Noté, entonces, una consternación tan sincera en los invitados, que me
creí en la obligación de intervenir
-Yo tengo por allí una pipa con chicha.
-¿Tú? -preguntó mi padre, sorprendido.
-Sí, una pipa pequeña. Un hombre vino a venderla... Dijo que era
antigua.
-¡Bah! ¡Cuentos!
-Y yo se lo compré por cinco soles.
-¿Por cinco soles? ¡No has debido pagar ni una peseta!
-A ver la probamos -dijo mi
hermano-. Así veremos la diferencia.
-Sí, ¡que la traiga! -pidieron los invitados.
Mi padre, al ver tal espectativa, no tuvo más remedio que aceptar y yo
me precipité hacia la cocina.Luego de extraer la pipa bajo el montón de
periódicos, regresé a la sala con mi trofe entre las manos.
-¡Aquí está! -exclamé, entregándosela a mi padre.
-¡Hum! -dijo él, observando la pipa con desconfianza-. Estas pipas son
de última fabricación. Si no me equivoco, yo compré hace poco -y acercó la
nariz al recipiente- ¡Qué olor! ¡No! ¡Esto es una broma! ¿Dónde has comprado
esto, muchacho? ¡Te han engañado! ¡Qué tontería! Debías haber consultado -y
para justificar su actitud hizo circular la botija entre los concurrentes,
quienes ordenadamente la olían y después de hacer una mueca de repugnancia, la
pasaba a su vecino.
-¡Vinagre!
-Me descompone el estómago!
-Pero ¿es que esto se puede tomar?
-¡Es para morirse!
Y como las expresiones aumentaban de tono, mi padre sintió renacer en sí
su función moralizadora de jefe de familia y, tomando la pipa con una mano y a
mí de una oreja con la otra, se dirigió a la puerta de la calle.

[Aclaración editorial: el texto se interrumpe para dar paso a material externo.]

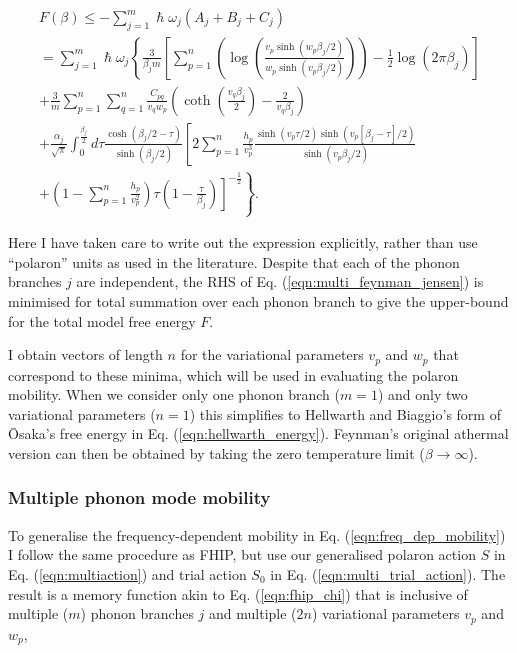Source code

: \begin{equation} \label{eqn:multi_feynman_jensen}
    \begin{gathered}
         F(\beta) \leq -\sum_{j=1}^m \hslash \omega_j \left(A_j + B_j + C_j\right) \\ = \sum_{j=1}^m \hslash \omega_j \left\{ \frac{3}{\beta_j m} \left[ \sum_{p = 1}^n \left( \log\left(\frac{v_{p} \sinh (w_{p} \beta_j / 2)}{w_{p} \sinh (v_{p} \beta_j / 2)}\right) \right) - \frac{1}{2}\log \left(2\pi\beta_j\right) \right] \right. \\ \left. + \frac{3}{m}\sum_{p = 1}^n \sum_{q = 1}^n \frac{C_{pq}}{v_{q} w_{p}} \left( \coth \left(\frac{v_{q}\beta_j}{2}\right) - \frac{2}{v_{q}\beta_j}\right) \right. \\ 
        \left. + \frac{\alpha_j}{\sqrt{\pi}} \int_0^{\frac{\beta_j}{2}} d\tau \frac{\cosh(\beta_j/2 - \tau)}{\sinh(\beta_j/2)} \left[2 \sum_{p=1}^n \frac{h_{p}}{v_{p}^3} \frac{\sinh{(v_{p} \tau/2)\sinh{(v_{p}[\beta_j-\tau]/2)}}}{\sinh(v_{p}\beta_j/2)} \right. \right.\\
        \left. \left. + \left(1 - \sum_{p = 1}^n \frac{h_{p}}{v_{p}^2}\right) \tau \left(1 - \frac{\tau}{\beta_j}\right) \right]^{-\frac{1}{2}} \right\} .
    \end{gathered}
\end{equation}

Here I have taken care to write out the expression explicitly, rather than use ``polaron'' units as used in the literature. Despite that each of the phonon branches $j$ are independent, the RHS of Eq. (\ref{eqn:multi_feynman_jensen}) is minimised for total summation over each phonon branch to give the upper-bound for the total model free energy $F$. 

I obtain vectors of length $n$ for the variational parameters $v_{p}$ and $w_{p}$ that correspond to these minima, which will be used in evaluating the polaron mobility. When we consider only one phonon branch ($m = 1$) and only two variational parameters ($n = 1$) this simplifies to Hellwarth and Biaggio's form of \=Osaka's free energy in Eq. (\ref{eqn:hellwarth_energy}). Feynman's original athermal version can then be obtained by taking the zero temperature limit ($\beta \rightarrow \infty$).

\subsubsection{Multiple phonon mode mobility}

To generalise the frequency-dependent mobility in Eq. (\ref{eqn:freq_dep_mobility}) I follow the same procedure as FHIP, but use our generalised polaron action $S$ in Eq. (\ref{eqn:multiaction}) and trial action $S_0$ in Eq. (\ref{eqn:multi_trial_action}). The result is a memory function akin to Eq. (\ref{eqn:fhip_chi}) that is inclusive of multiple ($m$) phonon branches $j$ and multiple ($2n$) variational parameters $v_{p}$ and $w_{p}$,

-Ya te lo decía- ¡Te has dejado engañar como un bellaco! ¡Verás lo que
se hace con esto!
Abrió la puerta y, con gran impulso, arrojó la pipa a la calle, por encima del muro. Un
ruido de botija rota estalló en un segundo.
Recibiendo un coscorrón en la cabeza, fui enviado a dar una vuelta por el jardín y mientras mi padre se frotaba
las manos, satisfecho de su proceder, observé que en la cera pública, nuestra
chicha, nuestra magnífica chicha norteña, guardada con tanto esmero durante
quince años, respetada en tantos pequeños y tentadores compromiso, yacía
extendida en una roja y dolorosa mancha. Un automóvil la
pisó alargándola en dos huellas; una hoja de otoño naufragó en su
superficie; un perro se acercó, lo olió y la meó.